Actor Johannes Heester died on Christmas Eve 2011 in Starnberg at the age of 108. In some ways, his story mirrors the challenges facing the German pension system and its retirees. Heesters spent 43 years in retirement, working almost to the very end.

If projections hold true, Heesters may not be all that unusual one day. The median life expectancy at birth in Germany is expected to increase from 80.6 today to 84.9 by 2050 (UNDP 2010) and researchers at the Max Planck Institute for Demographic Research in Rostock and the United Kingdom's Cambridge University believe that in 60 years, living to 100 will be the norm.
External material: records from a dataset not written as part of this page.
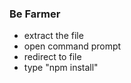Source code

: ### Be Farmer

- extract the file
- open command prompt
- redirect to file
- type "npm install"
<!--
- [ ] asdf
- [ ] asdf
- [x] asdf
- [x] asdf
- [ ] asdf
- [ ] asdf
- [ ] asdf
- [x] asdf
- [x] asdf
- [ ] asdf -->
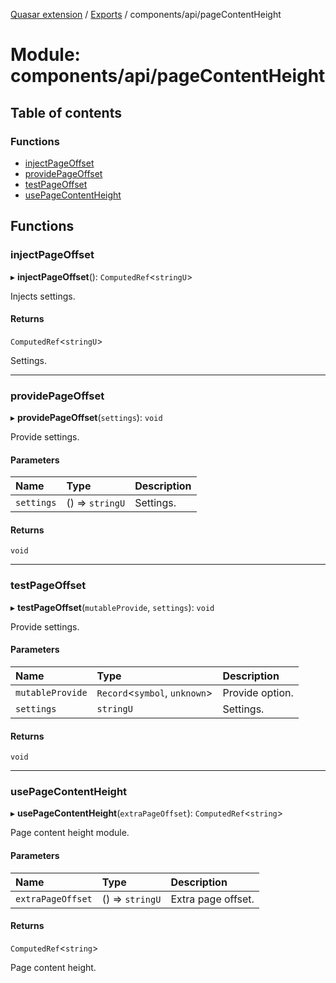 [Quasar extension](../index.md) / [Exports](../modules.md) / components/api/pageContentHeight

# Module: components/api/pageContentHeight

## Table of contents

### Functions

- [injectPageOffset](components_api_pageContentHeight.md#injectpageoffset)
- [providePageOffset](components_api_pageContentHeight.md#providepageoffset)
- [testPageOffset](components_api_pageContentHeight.md#testpageoffset)
- [usePageContentHeight](components_api_pageContentHeight.md#usepagecontentheight)

## Functions

### injectPageOffset

▸ **injectPageOffset**(): `ComputedRef`<`stringU`\>

Injects settings.

#### Returns

`ComputedRef`<`stringU`\>

Settings.

___

### providePageOffset

▸ **providePageOffset**(`settings`): `void`

Provide settings.

#### Parameters

| Name | Type | Description |
| :------ | :------ | :------ |
| `settings` | () => `stringU` | Settings. |

#### Returns

`void`

___

### testPageOffset

▸ **testPageOffset**(`mutableProvide`, `settings`): `void`

Provide settings.

#### Parameters

| Name | Type | Description |
| :------ | :------ | :------ |
| `mutableProvide` | `Record`<`symbol`, `unknown`\> | Provide option. |
| `settings` | `stringU` | Settings. |

#### Returns

`void`

___

### usePageContentHeight

▸ **usePageContentHeight**(`extraPageOffset`): `ComputedRef`<`string`\>

Page content height module.

#### Parameters

| Name | Type | Description |
| :------ | :------ | :------ |
| `extraPageOffset` | () => `stringU` | Extra page offset. |

#### Returns

`ComputedRef`<`string`\>

Page content height.
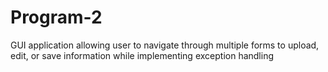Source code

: # Program-2
GUI application allowing user to navigate through multiple forms to upload, edit, or save information while implementing exception handling
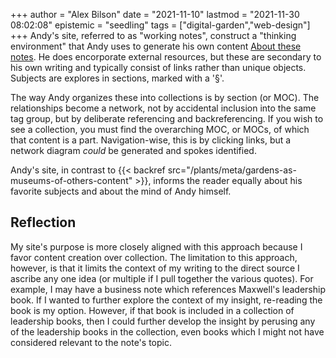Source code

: +++
author = "Alex Bilson"
date = "2021-11-10"
lastmod = "2021-11-30 08:02:08"
epistemic = "seedling"
tags = ["digital-garden","web-design"]
+++
Andy's site, referred to as "working notes", construct a "thinking environment" that Andy uses to generate his own content [About these notes](https://notes.andymatuschak.org/About_these_notes). He does encorporate external resources, but these are secondary to his own writing and typically consist of links rather than unique objects. Subjects are explores in sections, marked with a '§'.

The way Andy organizes these into collections is by section (or MOC). The relationships become a network, not by accidental inclusion into the same tag group, but by deliberate referencing and backreferencing. If you wish to see a collection, you must find the overarching MOC, or MOCs, of which that content is a part. Navigation-wise, this is by clicking links, but a network diagram _could_ be generated and spokes identified.

Andy's site, in contrast to {{< backref src="/plants/meta/gardens-as-museums-of-others-content" >}}, informs the reader equally about his favorite subjects and about the mind of Andy himself.

## Reflection

My site's purpose is more closely aligned with this approach because I favor content creation over collection. The limitation to this approach, however, is that it limits the context of my writing to the direct source I ascribe any one idea (or multiple if I pull together the various quotes). For example, I may have a business note which references Maxwell's leadership book. If I wanted to further explore the context of my insight, re-reading the book is my option. However, if that book is included in a collection of leadership books, then I could further develop the insight by perusing any of the leadership books in the collection, even books which I might not have considered relevant to the note's topic.


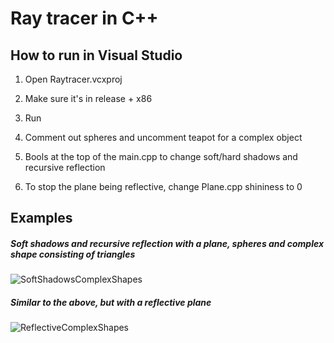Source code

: # Ray tracer in C++

## How to run in Visual Studio

1. Open Raytracer.vcxproj

2. Make sure it's in release + x86

3. Run

4. Comment out spheres and uncomment teapot for a complex object

5. Bools at the top of the main.cpp to change soft/hard shadows and recursive reflection

6. To stop the plane being reflective, change Plane.cpp shininess to 0


## Examples

##### Soft shadows and recursive reflection with a plane, spheres and complex shape consisting of triangles

![SoftShadowsComplexShapes](http://i.imgur.com/dDYYFRo.png)

##### Similar to the above, but with a reflective plane

![ReflectiveComplexShapes](http://i.imgur.com/vgKSWFf.png)
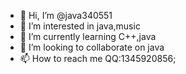- 👋 Hi, I’m @java340551
- 👀 I’m interested in java,music
- 🌱 I’m currently learning C++,java
- 💞️ I’m looking to collaborate on java
- 📫 How to reach me QQ:1345920856;

<!---
java340551/java340551 is a ✨ special ✨ repository because its `README.md` (this file) appears on your GitHub profile.
You can click the Preview link to take a look at your changes.
--->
An amazing evolution, indeed, but longer life expectancies would overstretch the pension system unless reforms are undertaken.

On average, Germans today spend almost as much time in the workforce as they do out of it. Entering at age 19, men can expect to spend an average of 16 years in retirement and women 22 years (OECD 2011).

Maximilian Zimmerer, Member of the Board of Management of Allianz SE

Germany is one of only a few European states to raise its legal retirement age above 65

Germany was the first nation to introduce old-age social insurance back in 1889 and the country has long been one of Western Europe's prime examples for a pension system dominated by the public pillar. To address the sustainability of its earnings-related, pay-as-you-go (PAYG) system In the face of severe demographic change, the German government has implemented several reforms and initiatives targeted at achieving a more balanced structure of old-age income and to keep its workforce employed longer.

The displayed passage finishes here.